Start of Provided records

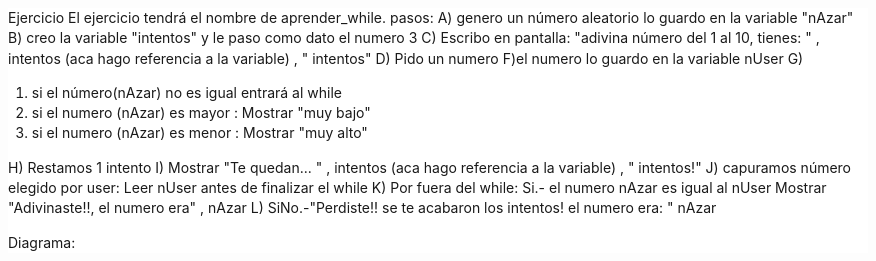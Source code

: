 Ejercicio 
El ejercicio tendrá el nombre de aprender_while.
pasos:
A) genero un número aleatorio lo guardo en la variable "nAzar"
B) creo la variable "intentos" y le paso como dato el numero 3 
C) Escribo en pantalla: "adivina número del 1 al 10, tienes: " , intentos (aca hago referencia a la variable) , " intentos"
D) Pido un numero
F)el numero lo guardo en la variable nUser
G) 
  1) si el número(nAzar) no es igual entrará al while 
  2) si el numero (nAzar) es mayor : Mostrar "muy bajo"
  3) si el numero (nAzar) es menor : Mostrar "muy alto"

H) Restamos 1 intento
I) Mostrar "Te quedan... " , intentos (aca hago referencia a la variable) , " intentos!"
J) capuramos número elegido por user: Leer nUser antes de finalizar el while
K) Por fuera del while:
Si.- el numero nAzar es igual al nUser  Mostrar "Adivinaste!!, el numero era" , nAzar
L) SiNo.-"Perdiste!! se te acabaron los intentos! el numero era: " nAzar

Diagrama:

End of Provided records

**Work item:**
Leaving the images behind, set down every entry word for word.

**Result of this exercise:**
Source code

: Ejercicio 
El ejercicio tendrá el nombre de aprender_while.
pasos:
A) genero un número aleatorio lo guardo en la variable "nAzar"
B) creo la variable "intentos" y le paso como dato el numero 3 
C) Escribo en pantalla: "adivina número del 1 al 10, tienes: " , intentos (aca hago referencia a la variable) , " intentos"
D) Pido un numero
F)el numero lo guardo en la variable nUser
G) 
  1) si el número(nAzar) no es igual entrará al while 
  2) si el numero (nAzar) es mayor : Mostrar "muy bajo"
  3) si el numero (nAzar) es menor : Mostrar "muy alto"

H) Restamos 1 intento
I) Mostrar "Te quedan... " , intentos (aca hago referencia a la variable) , " intentos!"
J) capuramos número elegido por user: Leer nUser antes de finalizar el while
K) Por fuera del while:
Si.- el numero nAzar es igual al nUser  Mostrar "Adivinaste!!, el numero era" , nAzar
L) SiNo.-"Perdiste!! se te acabaron los intentos! el numero era: " nAzar

Diagrama:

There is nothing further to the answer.